Relational vs. Non-Relational Databases: What's the Difference?
I keep seeing "relational" and "non-relational" everywhere, so I wrote this down to get it straight in my head. I am also revising for my Google Cloud Engineer exam, so the GCP examples are front of mind.
Relational databases (SQL)
Relational databases organize data into tables with defined schemas. If you have structured data and relationships matter (customers and orders), this is usually the safest default.
Things I associate with relational DBs:
- Schema-based: rows and columns with strict data types.
- Relationships: primary keys and foreign keys keep tables consistent.
- ACID: atomicity, consistency, isolation, durability.
Google Cloud options that fit here:
- Cloud SQL: managed PostgreSQL/MySQL/SQL Server.

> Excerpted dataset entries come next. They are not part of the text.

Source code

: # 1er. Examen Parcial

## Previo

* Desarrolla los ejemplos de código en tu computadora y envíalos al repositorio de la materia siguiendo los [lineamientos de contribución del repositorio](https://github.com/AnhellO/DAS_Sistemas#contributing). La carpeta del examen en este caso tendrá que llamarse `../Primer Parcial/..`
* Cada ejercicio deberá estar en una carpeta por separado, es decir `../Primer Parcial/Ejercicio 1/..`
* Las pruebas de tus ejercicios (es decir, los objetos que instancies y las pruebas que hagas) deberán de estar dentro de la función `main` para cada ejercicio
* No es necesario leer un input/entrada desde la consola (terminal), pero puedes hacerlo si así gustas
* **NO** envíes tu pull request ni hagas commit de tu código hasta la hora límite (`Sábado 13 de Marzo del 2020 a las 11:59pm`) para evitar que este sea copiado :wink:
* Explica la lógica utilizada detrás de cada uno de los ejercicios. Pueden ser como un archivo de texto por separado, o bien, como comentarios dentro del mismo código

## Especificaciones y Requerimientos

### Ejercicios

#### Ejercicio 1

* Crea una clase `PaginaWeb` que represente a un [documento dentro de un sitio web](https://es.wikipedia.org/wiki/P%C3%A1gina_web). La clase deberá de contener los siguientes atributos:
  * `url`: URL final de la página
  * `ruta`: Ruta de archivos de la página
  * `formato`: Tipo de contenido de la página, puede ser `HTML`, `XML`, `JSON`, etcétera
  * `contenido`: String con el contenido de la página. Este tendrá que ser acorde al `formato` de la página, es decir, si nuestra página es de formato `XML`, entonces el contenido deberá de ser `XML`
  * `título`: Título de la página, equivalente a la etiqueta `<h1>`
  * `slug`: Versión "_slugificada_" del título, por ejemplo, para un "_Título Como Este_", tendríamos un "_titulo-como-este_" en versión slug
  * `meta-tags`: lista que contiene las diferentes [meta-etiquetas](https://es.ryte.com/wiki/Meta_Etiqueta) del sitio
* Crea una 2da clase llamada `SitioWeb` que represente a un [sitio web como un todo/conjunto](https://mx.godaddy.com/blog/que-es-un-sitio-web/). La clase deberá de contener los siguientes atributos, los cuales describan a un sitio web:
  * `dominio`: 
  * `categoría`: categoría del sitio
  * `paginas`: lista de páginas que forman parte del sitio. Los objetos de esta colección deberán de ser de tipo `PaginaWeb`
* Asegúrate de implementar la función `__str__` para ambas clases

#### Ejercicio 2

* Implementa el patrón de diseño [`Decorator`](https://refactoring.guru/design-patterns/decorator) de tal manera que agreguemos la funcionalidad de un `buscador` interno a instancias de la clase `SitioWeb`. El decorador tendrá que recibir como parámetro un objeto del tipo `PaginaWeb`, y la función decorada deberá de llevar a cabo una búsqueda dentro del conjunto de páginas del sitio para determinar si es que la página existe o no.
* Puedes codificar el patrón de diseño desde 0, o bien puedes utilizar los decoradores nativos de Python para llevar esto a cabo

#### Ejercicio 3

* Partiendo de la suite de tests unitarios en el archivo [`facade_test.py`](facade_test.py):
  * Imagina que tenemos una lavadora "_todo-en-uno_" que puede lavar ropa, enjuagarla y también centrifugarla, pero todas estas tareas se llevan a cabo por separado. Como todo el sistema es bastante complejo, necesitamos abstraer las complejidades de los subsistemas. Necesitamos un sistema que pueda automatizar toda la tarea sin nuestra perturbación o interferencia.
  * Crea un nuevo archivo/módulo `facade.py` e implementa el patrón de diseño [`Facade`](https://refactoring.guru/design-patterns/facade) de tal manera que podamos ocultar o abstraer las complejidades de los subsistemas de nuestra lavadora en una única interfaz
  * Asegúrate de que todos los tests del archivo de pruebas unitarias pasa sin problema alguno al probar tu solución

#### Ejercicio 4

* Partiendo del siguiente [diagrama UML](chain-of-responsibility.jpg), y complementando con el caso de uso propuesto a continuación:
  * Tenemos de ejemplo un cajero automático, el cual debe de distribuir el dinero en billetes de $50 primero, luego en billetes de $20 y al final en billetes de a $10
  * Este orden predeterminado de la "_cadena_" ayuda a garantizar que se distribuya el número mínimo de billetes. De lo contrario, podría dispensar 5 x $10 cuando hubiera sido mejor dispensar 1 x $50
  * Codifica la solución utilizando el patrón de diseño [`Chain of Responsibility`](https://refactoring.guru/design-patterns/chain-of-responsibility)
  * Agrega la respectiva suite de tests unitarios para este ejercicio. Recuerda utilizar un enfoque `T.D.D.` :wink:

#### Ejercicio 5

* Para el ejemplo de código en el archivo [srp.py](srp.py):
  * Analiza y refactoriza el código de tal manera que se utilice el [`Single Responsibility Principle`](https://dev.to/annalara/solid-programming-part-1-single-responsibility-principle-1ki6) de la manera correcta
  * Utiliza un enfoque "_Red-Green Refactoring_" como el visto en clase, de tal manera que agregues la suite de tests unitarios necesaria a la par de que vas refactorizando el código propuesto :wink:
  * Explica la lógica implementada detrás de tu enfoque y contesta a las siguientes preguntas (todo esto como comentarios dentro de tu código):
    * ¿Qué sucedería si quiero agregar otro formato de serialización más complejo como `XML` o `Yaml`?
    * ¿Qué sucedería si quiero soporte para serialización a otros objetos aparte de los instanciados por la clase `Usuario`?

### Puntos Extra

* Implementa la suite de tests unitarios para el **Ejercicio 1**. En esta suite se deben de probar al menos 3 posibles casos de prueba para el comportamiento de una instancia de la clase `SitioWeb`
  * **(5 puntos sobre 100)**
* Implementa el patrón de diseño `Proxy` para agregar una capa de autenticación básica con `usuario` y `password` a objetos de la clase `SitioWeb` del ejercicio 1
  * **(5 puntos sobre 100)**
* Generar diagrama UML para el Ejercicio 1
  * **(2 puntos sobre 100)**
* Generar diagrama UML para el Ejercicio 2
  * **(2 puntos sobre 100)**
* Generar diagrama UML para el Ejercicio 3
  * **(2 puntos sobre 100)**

- AlloyDB: managed PostgreSQL with more performance.
- Spanner: globally distributed SQL with strong consistency.
Non-relational databases (NoSQL)
NoSQL systems are more flexible and tend to scale horizontally. They store data as documents, key-value pairs, wide columns, etc. Great for messy or fast-changing data.
Things I associate with NoSQL:
- Flexible schema: you can change shape as you go.
- Horizontal scaling: built to spread across many servers.
- BASE-ish behavior: basically available, soft state, eventual consistency.
Google Cloud options here:
- Bigtable: huge throughput and low latency, good for write-heavy workloads.
- Firestore: serverless, great for web/mobile apps.
- Memorystore: in-memory cache (Redis/Memcached).
How I think about choosing
My rough mental checklist:
- Data shape: structured and relational? SQL. Loose and changing? NoSQL.
- Consistency: need strict consistency? SQL. Can tolerate eventual consistency? NoSQL might be fine.
- Scale: huge scale or global distribution? Spanner or Bigtable. Modest scale? Cloud SQL is often enough.
- Cost: do not overpay for capability you do not need.
Quick note on AI and vector search
Generative AI use cases often involve vector embeddings (arrays of numbers that represent meaning). Some relational options now support vector search, and some NoSQL options do too. On GCP, this is why you see features around vector search in things like AlloyDB and Cloud SQL, plus integrations with Vertex AI.
Final thoughts
There is no one-size-fits-all. The right database depends on your data, your consistency needs, and how you expect the system to scale. I am still learning, but writing this out helped me make sense of it.